The Board adopted the ALJ's conclusion that Barrett was discharged from OTIS for joining Local 2B. The Board found that OTIS's failure to withhold taxes from Barrett's paycheck, its attempt to classify Barrett as a subcontractor rather than a permanent employee, and its failure to make payments to the employees' pension, health, and welfare funds constituted evidence of anti-union bias. The Board concluded that these factors suggested that OTIS had treated Barrett as a subcontractor in order to avoid its obligations under the collective bargaining agreement with Local 2B. Because neither OTIS nor Amspec demonstrated that Barrett would have been fired absent his union activities, the Board concluded that Barrett was discharged for joining Local 2B, in violation of Section 8(a)(3) and (1) of the Act.
Amspec now disputes that OTIS had any hostility towards the union when it fired Barrett. We find, however, that the Board's decision that OTIS fired Barrett for joining Local 2B is supported by substantial evidence. McCool authorized Barrett's employment on a permanent basis as a Level I technician in January, 1986. Owen then discharged Barrett after he disputed his classification as a subcontractor and stated that he had joined Local 2B. At that time, OTIS had not been paying its employees' benefits, and McCool, in contravention of the collective bargaining agreement, had directed Owen to hire only those technicians who would work on a job-to-job basis. Because OTIS was avoiding its obligations under its agreement with Local 2B when Barrett was discharged, the Board's conclusion that OTIS's attempted treatment of Barrett as a sub-contractor and OTIS's ultimate discharge of Barrett were motivated by anti-union animus is supported by substantial evidence.

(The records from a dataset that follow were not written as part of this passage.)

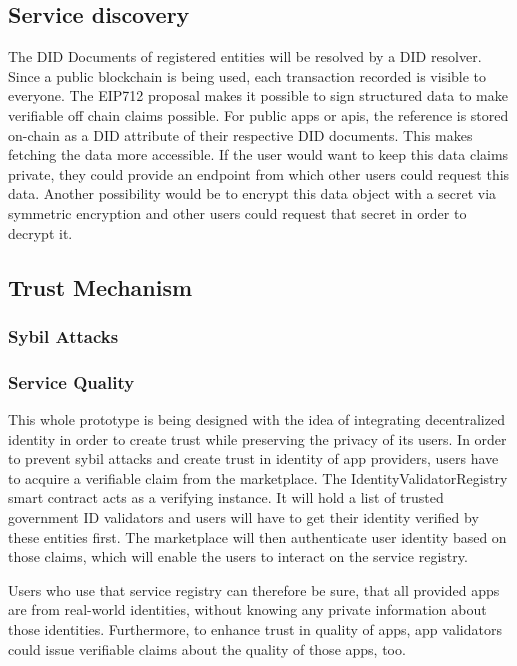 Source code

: \subsection{Service discovery}


The DID Documents of registered entities will be resolved by a DID resolver. 
Since a public blockchain is being used, each transaction recorded is visible to everyone. The EIP712 proposal makes it possible to sign structured data to make verifiable off chain claims possible. For public apps or apis, the reference is stored on-chain as a DID attribute of their respective DID documents. This makes fetching the data more accessible. If the user would want to keep this data claims private, they could provide an endpoint from which other users could request this data. Another possibility would be to encrypt this data object with a secret via symmetric encryption and other users could request that secret in order to decrypt it. 



\subsection{Trust Mechanism}

\subsubsection{Sybil Attacks} 


\subsubsection{Service Quality}

This whole prototype is being designed with the idea of integrating decentralized identity in order to create trust while preserving the privacy of its users. In order to prevent sybil attacks and create trust in identity of app providers, users have to acquire a verifiable claim from the marketplace. The IdentityValidatorRegistry smart contract acts as a verifying instance. It will hold a list of trusted government ID validators and users will have to get their identity verified by these entities first. The marketplace will then authenticate user identity based on those claims, which will enable the users to interact on the service registry. 

Users who use that service registry can therefore be sure, that all provided apps are from real-world identities, without knowing any private information about those identities. 
Furthermore, to enhance trust in quality of apps, app validators could issue verifiable claims about the quality of those apps, too. 



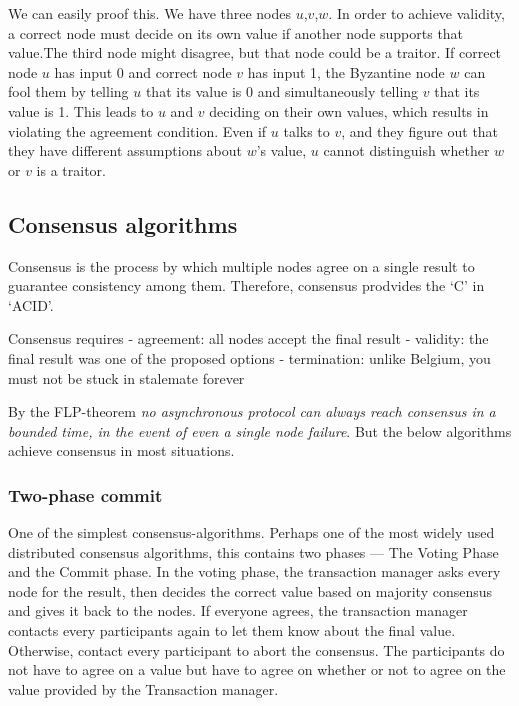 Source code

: We can easily proof this. We have three nodes \(u\),\(v\),\(w\). In
order to achieve validity, a correct node must decide on its own value
if another node supports that value.The third node might disagree, but
that node could be a traitor. If correct node \(u\) has input 0 and
correct node \(v\) has input 1, the Byzantine node \(w\) can fool them
by telling \(u\) that its value is 0 and simultaneously telling \(v\)
that its value is 1. This leads to \(u\) and \(v\) deciding on their own
values, which results in violating the agreement condition. Even if
\(u\) talks to \(v\), and they figure out that they have different
assumptions about \(w\)'s value, \(u\) cannot distinguish whether \(w\)
or \(v\) is a traitor.

\hypertarget{consensus-algorithms}{%
\subsection{Consensus algorithms}\label{consensus-algorithms}}

Consensus is the process by which multiple nodes agree on a single
result to guarantee consistency among them. Therefore, consensus
prodvides the `C' in `ACID'.

Consensus requires - agreement: all nodes accept the final result -
validity: the final result was one of the proposed options -
termination: unlike Belgium, you must not be stuck in stalemate forever

By the FLP-theorem \emph{no asynchronous protocol can always reach
consensus in a bounded time, in the event of even a single node
failure}. But the below algorithms achieve consensus in most situations.

\hypertarget{two-phase-commit}{%
\subsubsection{Two-phase commit}\label{two-phase-commit}}

One of the simplest consensus-algorithms. Perhaps one of the most widely
used distributed consensus algorithms, this contains two phases --- The
Voting Phase and the Commit phase. In the voting phase, the transaction
manager asks every node for the result, then decides the correct value
based on majority consensus and gives it back to the nodes. If everyone
agrees, the transaction manager contacts every participants again to let
them know about the final value. Otherwise, contact every participant to
abort the consensus. The participants do not have to agree on a value
but have to agree on whether or not to agree on the value provided by
the Transaction manager.

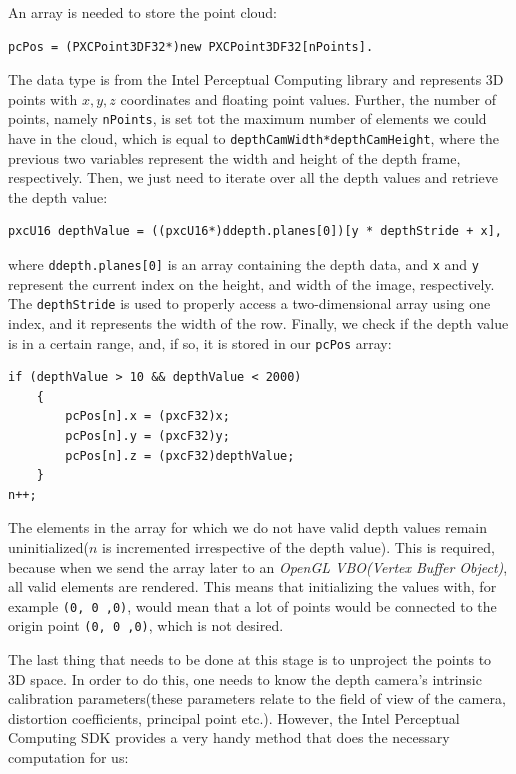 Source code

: \documentclass[]{article}
\begin{document}
An array is needed to store the point cloud:


\begin{verbatim}pcPos = (PXCPoint3DF32*)new PXCPoint3DF32[nPoints].\end{verbatim} 


The data type is from the Intel Perceptual Computing library and represents 3D points with $x,y,z$ coordinates and floating point values. Further, the number of points, namely \verb|nPoints|, is set tot the maximum number of elements we could have in the cloud, which is equal to \verb|depthCamWidth*depthCamHeight|, where the previous two variables represent the width and height of the depth frame, respectively. Then, we just need to iterate over all the depth values and retrieve the depth value:

 \begin{verbatim}pxcU16 depthValue = ((pxcU16*)ddepth.planes[0])[y * depthStride + x],\end{verbatim} 
 
 
where \verb|ddepth.planes[0]| is an array containing the depth data, and  \verb|x| and \verb|y| represent the current index on the height, and width of the image, respectively. The \verb|depthStride| is used to properly access a two-dimensional array using one index, and it represents the width of the row. Finally, we check if the depth value is in a certain range, and, if so, it is stored in our \verb|pcPos| array:
\begin{verbatim}
if (depthValue > 10 && depthValue < 2000)
	{
		pcPos[n].x = (pxcF32)x;
		pcPos[n].y = (pxcF32)y;
		pcPos[n].z = (pxcF32)depthValue;	
	}
n++;
\end{verbatim}
The elements in the array for which we do not have valid depth values remain uninitialized($n$ is incremented irrespective of the depth value). This is required, because when we send the array later to an \textit{OpenGL VBO(Vertex Buffer Object)}, all valid elements are rendered. This means that initializing the values with, for example \verb|(0, 0 ,0)|, would mean that a lot of points would be connected to the origin point \verb|(0, 0 ,0)|, which is not desired.

The last thing that needs to be done at this stage is to unproject the points to 3D space. In order to do this, one needs to know the depth camera's intrinsic calibration parameters(these parameters relate to the field of view of the camera, distortion coefficients, principal point etc.). However, the Intel Perceptual Computing SDK provides a very handy method that does the necessary computation for us:
\end{document}
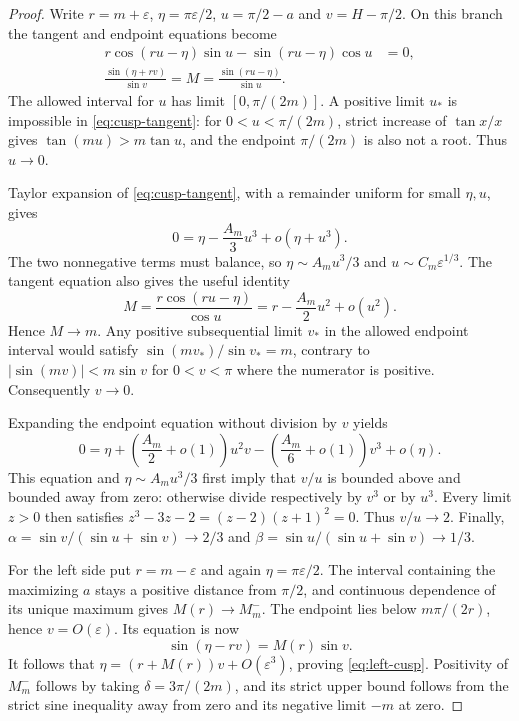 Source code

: \begin{proof}
Write $r=m+\varepsilon$, $\eta=\pi\varepsilon/2$,
$u=\pi/2-a$ and $v=H-\pi/2$. On this branch the tangent and endpoint
equations become
\begin{align}
 r\cos(ru-\eta)\sin u-\sin(ru-\eta)\cos u&=0,
                                                       \label{eq:cusp-tangent}\\
 \frac{\sin(\eta+rv)}{\sin v}=M
     =\frac{\sin(ru-\eta)}{\sin u}.       \label{eq:cusp-endpoint}
\end{align}
The allowed interval for $u$ has limit $[0,\pi/(2m)]$.
A positive limit $u_*$ is impossible in \eqref{eq:cusp-tangent}:
for $0<u<\pi/(2m)$, strict increase of $\tan x/x$ gives
$\tan(mu)>m\tan u$, and the endpoint $\pi/(2m)$ is also not a root.
Thus $u\to0$.

Taylor expansion of \eqref{eq:cusp-tangent}, with a remainder uniform
for small $\eta,u$, gives
\[
 0=\eta-\frac{A_m}{3}u^3+o(\eta+u^3).
\]
The two nonnegative terms must balance, so
$\eta\sim A_mu^3/3$ and $u\sim C_m\varepsilon^{1/3}$.
The tangent equation also gives the useful identity
\[
 M=\frac{r\cos(ru-\eta)}{\cos u}
   =r-\frac{A_m}{2}u^2+o(u^2).
\]
Hence $M\to m$. Any positive subsequential limit $v_*$ in the allowed
endpoint interval would satisfy
$\sin(mv_*)/\sin v_*=m$, contrary to
$|\sin(mv)|<m\sin v$ for $0<v<\pi$ where the numerator is positive.
Consequently $v\to0$.

Expanding the endpoint equation without division by $v$ yields
\[
 0=\eta+\left(\frac{A_m}{2}+o(1)\right)u^2v
            -\left(\frac{A_m}{6}+o(1)\right)v^3
            +o(\eta).
\]
This equation and $\eta\sim A_mu^3/3$ first imply that $v/u$ is bounded
above and bounded away from zero: otherwise divide respectively by
$v^3$ or by $u^3$. Every limit $z>0$ then satisfies
$z^3-3z-2=(z-2)(z+1)^2=0$. Thus $v/u\to2$.
Finally,
$\alpha=\sin v/(\sin u+\sin v)\to2/3$ and
$\beta=\sin u/(\sin u+\sin v)\to1/3$.

For the left side put $r=m-\varepsilon$ and again $\eta=\pi\varepsilon/2$.
The interval containing the maximizing $a$ stays a positive distance
from $\pi/2$, and continuous dependence of its unique maximum gives
$M(r)\to M_m^-$. The endpoint lies below $m\pi/(2r)$, hence
$v=O(\varepsilon)$. Its equation is now
\[
 \sin(\eta-rv)=M(r)\sin v.
\]
It follows that $\eta=(r+M(r))v+O(\varepsilon^3)$, proving
\eqref{eq:left-cusp}. Positivity of $M_m^-$ follows by taking
$\delta=3\pi/(2m)$, and its strict upper bound follows from the strict
sine inequality away from zero and its negative limit $-m$ at zero.
\end{proof}

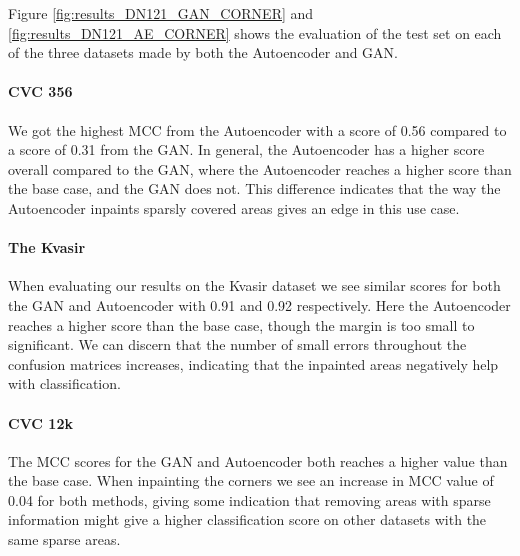 %
\noindent Figure \ref{fig:results_DN121_GAN_CORNER} and \ref{fig:results_DN121_AE_CORNER} shows the evaluation of the test set on each of the three datasets made by both the Autoencoder and GAN. 

\paragraph{CVC 356}
We got the highest MCC from the Autoencoder with a score of 0.56 compared to a score of 0.31 from the GAN.
In general, the Autoencoder has a higher score overall compared to the GAN, where the Autoencoder reaches a higher score than the base case, and the GAN does not.
This difference indicates that the way the Autoencoder inpaints sparsly covered areas gives an edge in this use case. 


\paragraph{The Kvasir}
When evaluating our results on the Kvasir dataset we see similar scores for both the GAN and Autoencoder with 0.91 and 0.92 respectively. Here the Autoencoder reaches a higher score than the base case, though the margin is too small to significant.
We can discern that the number of small errors throughout the confusion matrices increases, indicating that the inpainted areas negatively help with classification.

\paragraph{CVC 12k}
The MCC scores for the GAN and Autoencoder both reaches a higher value than the base case. When inpainting the corners we see an increase in MCC value of 0.04 for both methods, giving some indication that removing areas with sparse information might give a higher classification score on other datasets with the same sparse areas.






































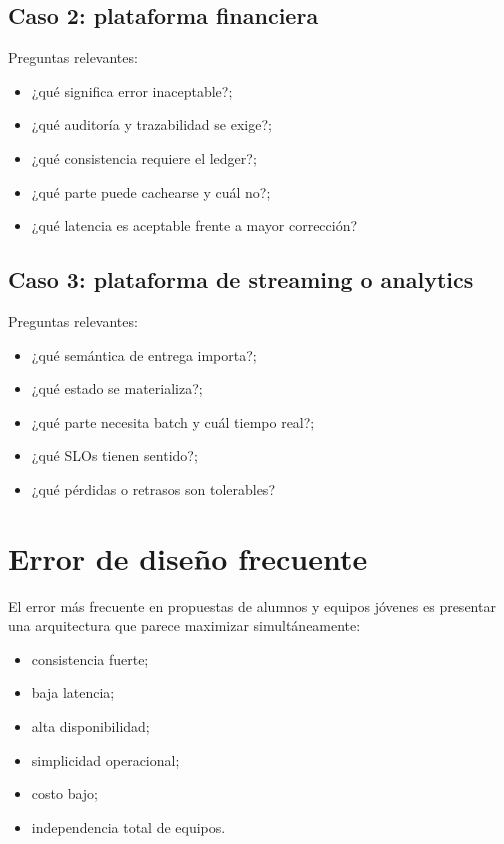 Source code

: \documentclass[variant=apuntes,cover=institutional,mode=screen]{ua-engineering-v6-article}
\begin{document}
\subsection{Caso 2: plataforma financiera}

Preguntas relevantes:
\begin{itemize}
\item ¿qué significa error inaceptable?;
\item ¿qué auditoría y trazabilidad se exige?;
\item ¿qué consistencia requiere el ledger?;
\item ¿qué parte puede cachearse y cuál no?;
\item ¿qué latencia es aceptable frente a mayor corrección?
\end{itemize}

\subsection{Caso 3: plataforma de streaming o analytics}

Preguntas relevantes:
\begin{itemize}
\item ¿qué semántica de entrega importa?;
\item ¿qué estado se materializa?;
\item ¿qué parte necesita batch y cuál tiempo real?;
\item ¿qué SLOs tienen sentido?;
\item ¿qué pérdidas o retrasos son tolerables?
\end{itemize}

\section{Error de diseño frecuente}

El error más frecuente en propuestas de alumnos y equipos jóvenes es presentar una arquitectura que parece maximizar simultáneamente:
\begin{itemize}
\item consistencia fuerte;
\item baja latencia;
\item alta disponibilidad;
\item simplicidad operacional;
\item costo bajo;
\item independencia total de equipos.
\end{itemize}
\end{document}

Amspec also asserts that OTIS could fire Barrett because he was a casual laborer and not a Level I technician. This contention flies in the face of testimony that Barrett was a trainee with OTIS for a Level I technician position. Barrett was discharged before he had finished the three-month training period. Amspec can not now claim that Barrett was not covered by the collective bargaining agreement, or that Barrett was not qualified for the position, simply because OTIS had not finished training and certifying him. OTIS hired Barrett to replace a Level I technician, and OTIS paid Barrett the contract rate for a Level I technician. In sum, the Board's decision that OTIS violated Section 8(a)(1) and (3) of the Act by discharging Barrett because he joined Local 2B is supported by substantial evidence.
For all the foregoing reasons, the order of the Board will be enforced.